В результате ее перевели в главный город департамента с населением 23 000 жителей. Новая жизнь и новый старт. Теоретически Циглер знала, что дела, которыми ей придется заниматься, не будут иметь ничего общего с прежней работой. Единственное утешение заключалось в том, что она возглавит службу, — три месяца назад ее предшественник ушел в отставку.
В Оше был суд высшей инстанции, а не апелляционный, как в По. Уже в первые недели на новом месте она поняла, что самые сложные — и деликатные — дела систематически отдают в Региональное подразделение Судебной полиции, в Судебную полицию департамента или жандармерии Тулузы.
Она вздохнула, выключила воду, обернулась полотенцем и вышла на террасу. Надела темные очки и облокотилась на каменный парапет с выкрашенными в белый цвет стыками. Взгляд устремился на корабли, курсирующие по кальдере.
Ирен потянулась, как нежащаяся в лучах солнца кошка, и предалась воспоминаниям.
Она подумала о Мартене: где он, что сейчас делает? Сервас очень ей нравился, и она за ним присматривала — без его ведома. На свой манер. Нужно будет навести справки. Где Гиртман? Чем он занят? Инстинкт нетерпеливого охотника пробудился в глубине души Циглер. Внутренний голос говорил ей, что швейцарец взялся за старое, что он никогда не остановится. Ирен внезапно осознала, что ей не терпится вернуться к работе, оказаться во Франции — и снова выйти на охоту…
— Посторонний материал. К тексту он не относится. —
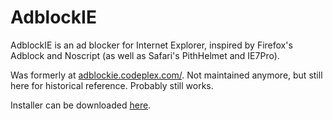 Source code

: # AdblockIE
AdblockIE is an ad blocker for Internet Explorer, inspired by Firefox's Adblock and Noscript (as well as Safari's PithHelmet and IE7Pro). 

Was formerly at [adblockie.codeplex.com/](http://adblockie.codeplex.com/). Not
maintained anymore, but still here for historical reference. Probably still
works.

Installer can be downloaded
[here](https://drive.google.com/folderview?id=0B5PckidoLJaefmRYb19taldjSlFxVkpaRTdabmktaXV2TGJmdjZsV09ZVHVMTXpTd0lvblk).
Сервас провел остаток воскресенья, занимаясь хозяйством, слушая Малера и размышляя. Около пяти позвонил Эсперандье. Он дежурил и хотел сообщить, что следователь Сарте и судья по предварительному заключению решили выдвинуть обвинение против Юго и временно задержать его. У Серваса резко ухудшилось настроение. Он не был уверен, что парень выйдет невредимым из передряги, побывав в Зазеркалье и воочию увидев, что скрывается за красивой витриной наших демократических обществ. Оставалось надеяться, что молодость позволит ему забыть пережитое.
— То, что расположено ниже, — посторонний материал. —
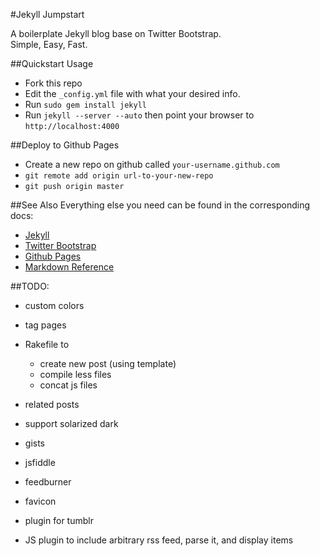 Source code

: #Jekyll Jumpstart

A boilerplate Jekyll blog base on Twitter Bootstrap.   
Simple, Easy, Fast.

##Quickstart Usage
- Fork this repo
- Edit the `_config.yml` file with what your desired info.
- Run `sudo gem install jekyll`
- Run `jekyll --server --auto` then point your browser to `http://localhost:4000`

##Deploy to Github Pages
- Create a new repo on github called `your-username.github.com`
- `git remote add origin url-to-your-new-repo`
- `git push origin master`

##See Also
Everything else you need can be found in the corresponding docs:
- [Jekyll](https://github.com/mojombo/jekyll)
- [Twitter Bootstrap](http://twitter.github.com/bootstrap/)
- [Github Pages](http://help.github.com/pages/)
- [Markdown Reference](http://daringfireball.net/projects/markdown/syntax)

##TODO:
- custom colors
- tag pages

- Rakefile to
  - create new post (using template)
  - compile less files
  - concat js files

- related posts
- support solarized dark
- gists
- jsfiddle
- feedburner
- favicon
- plugin for tumblr
- JS plugin to include arbitrary rss feed, parse it, and display items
Мартен вспомнил фразу из тетради Клер. В ней было что-то странное. Слишком очевидно и одновременно слишком изощренно. Кому она предназначалась?
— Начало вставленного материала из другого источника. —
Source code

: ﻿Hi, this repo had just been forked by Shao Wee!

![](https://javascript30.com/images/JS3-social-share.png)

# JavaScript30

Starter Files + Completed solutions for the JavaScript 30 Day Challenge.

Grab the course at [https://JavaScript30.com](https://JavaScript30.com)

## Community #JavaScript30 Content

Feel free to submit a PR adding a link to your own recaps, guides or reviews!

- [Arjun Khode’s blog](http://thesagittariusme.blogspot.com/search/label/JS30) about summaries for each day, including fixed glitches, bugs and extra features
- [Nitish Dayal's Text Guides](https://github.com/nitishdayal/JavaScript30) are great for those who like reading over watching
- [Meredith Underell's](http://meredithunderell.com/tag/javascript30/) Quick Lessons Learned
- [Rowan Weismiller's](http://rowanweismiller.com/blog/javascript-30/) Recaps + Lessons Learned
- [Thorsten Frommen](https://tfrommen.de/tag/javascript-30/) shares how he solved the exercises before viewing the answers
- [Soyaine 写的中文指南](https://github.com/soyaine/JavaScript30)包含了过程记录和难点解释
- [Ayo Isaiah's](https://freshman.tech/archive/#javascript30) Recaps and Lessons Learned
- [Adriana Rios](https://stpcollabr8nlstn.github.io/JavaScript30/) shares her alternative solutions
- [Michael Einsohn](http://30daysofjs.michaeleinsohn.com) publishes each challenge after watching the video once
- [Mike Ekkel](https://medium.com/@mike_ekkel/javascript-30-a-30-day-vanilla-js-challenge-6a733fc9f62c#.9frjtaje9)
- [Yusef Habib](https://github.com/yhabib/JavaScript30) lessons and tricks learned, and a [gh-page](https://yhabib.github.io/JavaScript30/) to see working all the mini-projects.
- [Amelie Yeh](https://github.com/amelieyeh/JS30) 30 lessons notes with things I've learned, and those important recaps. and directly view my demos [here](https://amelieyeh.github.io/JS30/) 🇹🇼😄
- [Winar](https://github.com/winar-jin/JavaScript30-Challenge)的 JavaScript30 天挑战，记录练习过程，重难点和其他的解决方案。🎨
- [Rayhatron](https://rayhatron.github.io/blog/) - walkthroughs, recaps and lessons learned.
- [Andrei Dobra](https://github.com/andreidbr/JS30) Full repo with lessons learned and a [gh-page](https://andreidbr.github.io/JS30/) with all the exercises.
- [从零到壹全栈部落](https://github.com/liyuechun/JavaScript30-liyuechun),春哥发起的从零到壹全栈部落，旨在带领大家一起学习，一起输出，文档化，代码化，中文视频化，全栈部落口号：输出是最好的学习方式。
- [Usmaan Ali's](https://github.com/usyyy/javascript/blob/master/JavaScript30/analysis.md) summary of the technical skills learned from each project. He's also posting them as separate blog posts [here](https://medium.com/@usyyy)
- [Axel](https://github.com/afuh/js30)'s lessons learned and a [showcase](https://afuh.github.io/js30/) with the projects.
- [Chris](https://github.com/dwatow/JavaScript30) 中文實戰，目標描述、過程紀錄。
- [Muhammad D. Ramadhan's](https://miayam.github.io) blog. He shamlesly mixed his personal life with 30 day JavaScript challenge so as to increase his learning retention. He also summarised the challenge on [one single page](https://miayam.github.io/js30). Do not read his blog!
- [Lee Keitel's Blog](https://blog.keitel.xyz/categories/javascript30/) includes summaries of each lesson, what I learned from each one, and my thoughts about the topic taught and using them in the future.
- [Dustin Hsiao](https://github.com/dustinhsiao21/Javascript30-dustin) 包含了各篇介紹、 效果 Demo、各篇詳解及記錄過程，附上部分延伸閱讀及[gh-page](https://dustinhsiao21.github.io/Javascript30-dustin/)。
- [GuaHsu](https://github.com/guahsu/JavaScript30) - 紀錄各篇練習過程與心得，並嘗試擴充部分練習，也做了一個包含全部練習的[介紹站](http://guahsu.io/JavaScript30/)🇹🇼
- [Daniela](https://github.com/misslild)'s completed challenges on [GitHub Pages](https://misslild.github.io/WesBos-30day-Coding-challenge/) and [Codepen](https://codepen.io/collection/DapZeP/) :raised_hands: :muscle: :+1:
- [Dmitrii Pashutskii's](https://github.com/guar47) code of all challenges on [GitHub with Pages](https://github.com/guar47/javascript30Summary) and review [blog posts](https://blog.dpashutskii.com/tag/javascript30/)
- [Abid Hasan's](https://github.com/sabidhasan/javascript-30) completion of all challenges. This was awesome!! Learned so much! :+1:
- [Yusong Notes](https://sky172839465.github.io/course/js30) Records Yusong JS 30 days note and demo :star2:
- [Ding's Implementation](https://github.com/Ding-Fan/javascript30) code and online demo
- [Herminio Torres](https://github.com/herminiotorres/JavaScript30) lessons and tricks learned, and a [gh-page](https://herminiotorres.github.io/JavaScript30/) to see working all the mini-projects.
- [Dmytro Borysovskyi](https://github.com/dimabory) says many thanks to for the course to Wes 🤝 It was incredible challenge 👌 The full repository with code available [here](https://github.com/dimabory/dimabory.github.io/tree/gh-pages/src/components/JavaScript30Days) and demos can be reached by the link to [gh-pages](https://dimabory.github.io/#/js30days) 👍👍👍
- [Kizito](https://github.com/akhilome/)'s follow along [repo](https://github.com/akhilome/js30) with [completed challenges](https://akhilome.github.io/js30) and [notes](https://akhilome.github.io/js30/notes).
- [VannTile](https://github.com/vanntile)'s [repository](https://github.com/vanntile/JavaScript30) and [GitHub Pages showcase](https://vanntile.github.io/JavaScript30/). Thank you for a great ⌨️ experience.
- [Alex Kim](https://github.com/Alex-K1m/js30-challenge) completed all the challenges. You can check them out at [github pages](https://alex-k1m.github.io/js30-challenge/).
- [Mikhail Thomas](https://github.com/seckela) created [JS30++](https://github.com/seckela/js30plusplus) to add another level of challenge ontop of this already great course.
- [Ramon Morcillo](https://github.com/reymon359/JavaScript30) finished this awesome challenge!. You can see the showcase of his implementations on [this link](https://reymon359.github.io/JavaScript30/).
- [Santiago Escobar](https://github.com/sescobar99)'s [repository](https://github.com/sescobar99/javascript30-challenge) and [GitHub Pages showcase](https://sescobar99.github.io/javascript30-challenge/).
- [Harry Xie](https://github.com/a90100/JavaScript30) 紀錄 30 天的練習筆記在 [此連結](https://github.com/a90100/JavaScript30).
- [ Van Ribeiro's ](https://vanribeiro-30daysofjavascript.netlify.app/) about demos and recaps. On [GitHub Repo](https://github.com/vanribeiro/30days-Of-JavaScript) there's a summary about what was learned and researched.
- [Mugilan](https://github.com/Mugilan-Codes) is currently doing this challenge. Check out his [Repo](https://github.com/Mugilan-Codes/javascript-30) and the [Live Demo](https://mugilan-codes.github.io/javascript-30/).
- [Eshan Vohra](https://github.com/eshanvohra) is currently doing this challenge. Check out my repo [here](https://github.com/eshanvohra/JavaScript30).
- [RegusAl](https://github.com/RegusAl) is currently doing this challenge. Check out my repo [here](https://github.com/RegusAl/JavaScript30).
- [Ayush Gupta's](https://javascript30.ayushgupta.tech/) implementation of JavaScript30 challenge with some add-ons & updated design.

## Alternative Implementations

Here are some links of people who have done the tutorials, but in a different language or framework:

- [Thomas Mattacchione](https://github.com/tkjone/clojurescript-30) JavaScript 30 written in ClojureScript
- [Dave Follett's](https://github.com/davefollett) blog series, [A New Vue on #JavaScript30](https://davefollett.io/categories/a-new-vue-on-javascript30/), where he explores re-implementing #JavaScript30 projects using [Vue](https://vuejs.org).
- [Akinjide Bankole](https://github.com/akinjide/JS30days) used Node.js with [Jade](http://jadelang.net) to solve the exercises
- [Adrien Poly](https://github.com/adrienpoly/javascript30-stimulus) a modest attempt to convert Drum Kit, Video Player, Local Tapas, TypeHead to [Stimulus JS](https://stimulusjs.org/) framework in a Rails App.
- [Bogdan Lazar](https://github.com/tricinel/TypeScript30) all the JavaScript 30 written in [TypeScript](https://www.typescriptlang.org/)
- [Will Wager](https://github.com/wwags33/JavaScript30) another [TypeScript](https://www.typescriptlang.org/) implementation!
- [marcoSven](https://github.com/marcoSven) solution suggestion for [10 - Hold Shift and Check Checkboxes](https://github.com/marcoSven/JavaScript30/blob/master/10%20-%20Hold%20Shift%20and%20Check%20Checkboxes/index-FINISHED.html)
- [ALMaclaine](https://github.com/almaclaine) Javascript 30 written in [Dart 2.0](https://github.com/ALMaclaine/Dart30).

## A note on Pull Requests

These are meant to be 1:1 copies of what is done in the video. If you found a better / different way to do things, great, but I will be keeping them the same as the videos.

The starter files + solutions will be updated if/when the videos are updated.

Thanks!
— Ты слушаешь? — спросил он.
— Конечно.
— Найди образец почерка Клер. Пусть графологи сравнят с записью в тетради.
— С цитатой из Виктора Гюго?
— Да.
Майор вышел на балкон. Дышать из-за влажности было нечем, небо нависало над городом, как могильная плита. Где-то вдали глухо рокотал гром, а время как будто остановилось. Воздух был пропитан электричеством. Сервас думал о неизвестном хищнике, который бродит среди людей по улицам города, о так и не найденных телах жертв Гиртмана, об убийцах матери, о войнах и революциях, о мире, истощающем все свои ресурсы и потерявшем надежду на спасение и искупление.
— Последняя ночь на Санторине, — сказала Жужка, поднимая бокал с «Маргаритой».